(Rendered images with source text)

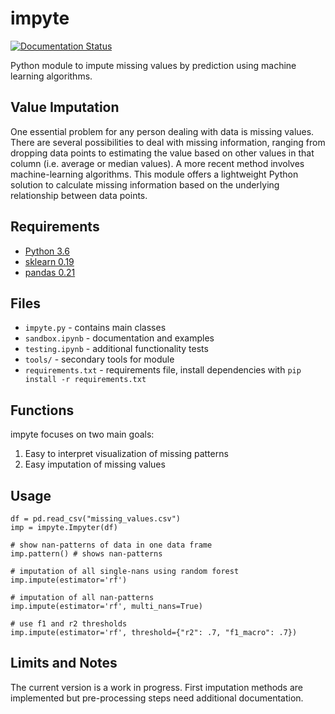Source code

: # impyte

[![Documentation Status](https://readthedocs.org/projects/impyte/badge/?version=latest)](http://impyte.readthedocs.io/en/latest/?badge=latest)

Python module to impute missing values by prediction using machine learning algorithms.

## Value Imputation
One essential problem for any person dealing with data is missing values. There are several possibilities to deal with missing information, ranging from dropping data points to estimating the value based on other values in that column (i.e. average or median values). A more recent method involves machine-learning algorithms. This module offers a lightweight Python solution to calculate missing information based on the underlying relationship between data points.

## Requirements
- [Python 3.6](https://www.python.org/)
- [sklearn 0.19](https://scikit-learn.org/)
- [pandas 0.21](http://pandas.pydata.org/)

## Files
- `impyte.py` - contains main classes
- `sandbox.ipynb` - documentation and examples
- `testing.ipynb` - additional functionality tests
- `tools/` - secondary tools for module
- `requirements.txt` - requirements file, install dependencies with `pip install -r requirements.txt` 

## Functions
impyte focuses on two main goals: 

1) Easy to interpret visualization of missing patterns
2) Easy imputation of missing values

## Usage

    df = pd.read_csv("missing_values.csv")
    imp = impyte.Impyter(df)

    # show nan-patterns of data in one data frame
    imp.pattern() # shows nan-patterns

    # imputation of all single-nans using random forest
    imp.impute(estimator='rf')

    # imputation of all nan-patterns
    imp.impute(estimator='rf', multi_nans=True)
    
    # use f1 and r2 thresholds
    imp.impute(estimator='rf', threshold={"r2": .7, "f1_macro": .7})

## Limits and Notes
The current version is a work in progress. First imputation methods are implemented but pre-processing steps need additional documentation. 
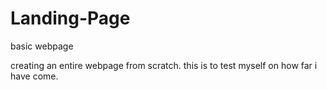 # Landing-Page
 basic webpage

creating an entire webpage from scratch. this is to test myself on how far i have come.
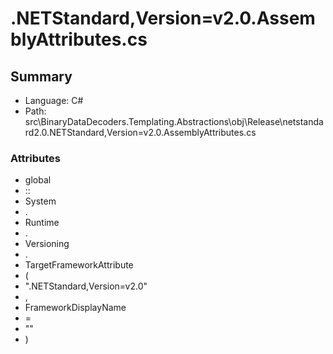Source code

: ﻿# .NETStandard,Version=v2.0.AssemblyAttributes.cs

## Summary

* Language: C#
* Path: src\BinaryDataDecoders.Templating.Abstractions\obj\Release\netstandard2.0\.NETStandard,Version=v2.0.AssemblyAttributes.cs

### Attributes

 - global
 - ::
 - System
 - .
 - Runtime
 - .
 - Versioning
 - .
 - TargetFrameworkAttribute
 - (
 - ".NETStandard,Version=v2.0"
 - ,
 - FrameworkDisplayName
 - =
 - ""
 - )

◆ WHAT IS NEEDED ◆
Only the lines above starting with the one with "impyte focuses on" and going through the one with "## Limits and Notes" are to be copied, word for word and with both ends kept.

◆ RESPONSE TO THE TASK ◆
impyte focuses on two main goals: 

1) Easy to interpret visualization of missing patterns
2) Easy imputation of missing values

## Usage

    df = pd.read_csv("missing_values.csv")
    imp = impyte.Impyter(df)

    # show nan-patterns of data in one data frame
    imp.pattern() # shows nan-patterns

    # imputation of all single-nans using random forest
    imp.impute(estimator='rf')

    # imputation of all nan-patterns
    imp.impute(estimator='rf', multi_nans=True)
    
    # use f1 and r2 thresholds
    imp.impute(estimator='rf', threshold={"r2": .7, "f1_macro": .7})

## Limits and Notes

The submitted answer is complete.